Por tanto, la Constitución ha sido víctima tanto de los intereses partidistas como de la ignorancia de aquellos que ni siquiera han hecho el esfuerzo de leerla y estudiarla. Hoy sigue siendo un gran instrumento para seguir avanzando, pero el problema es que los comunistas y los independentistas quieren demolerla. No les sirve, como es lógico, en la sectaria obsesión revolucionaria de unos y el deseo irracional de destruir España de los otros. Estas dos corrientes son, afortunadamente, minoritarias electoralmente en el conjunto del Estado, pero cuentan, sin embargo, con gran peso en el gobierno y son decisivas para garantizar su estabilidad.
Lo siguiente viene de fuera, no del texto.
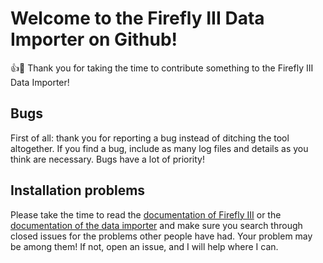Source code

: # Welcome to the Firefly III Data Importer on Github!

:+1::tada: Thank you for taking the time to contribute something to the Firefly III Data Importer!

## Bugs

First of all: thank you for reporting a bug instead of ditching the tool altogether. If you find a bug, include as many log files and details as you think
are necessary. Bugs have a lot of priority!

## Installation problems

Please take the time to read the [documentation of Firefly III](https://docs.firefly-iii.org/) or the
[documentation of the data importer](https://docs.firefly-iii.org/) and make sure you search through closed issues for the problems
other people have had. Your problem may be among them! If not, open an issue, and I will help where I can.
El objetivo final es conseguir la Tercera República y la celebración de referéndums de autodeterminación en el País Vasco y Cataluña. El mayor impedimento en este proceso reside en la Corona, porque si consiguieran debilitarla y finalmente acabar con ella como en el 31 se abriría el paso a un proceso constituyente y a un nuevo texto más de acorde a la visión revolucionaria de buena parte de la izquierda. Por ello, hay que seguir defendiendo con fervor la Constitución y celebrando con felicidad el 6 de diciembre.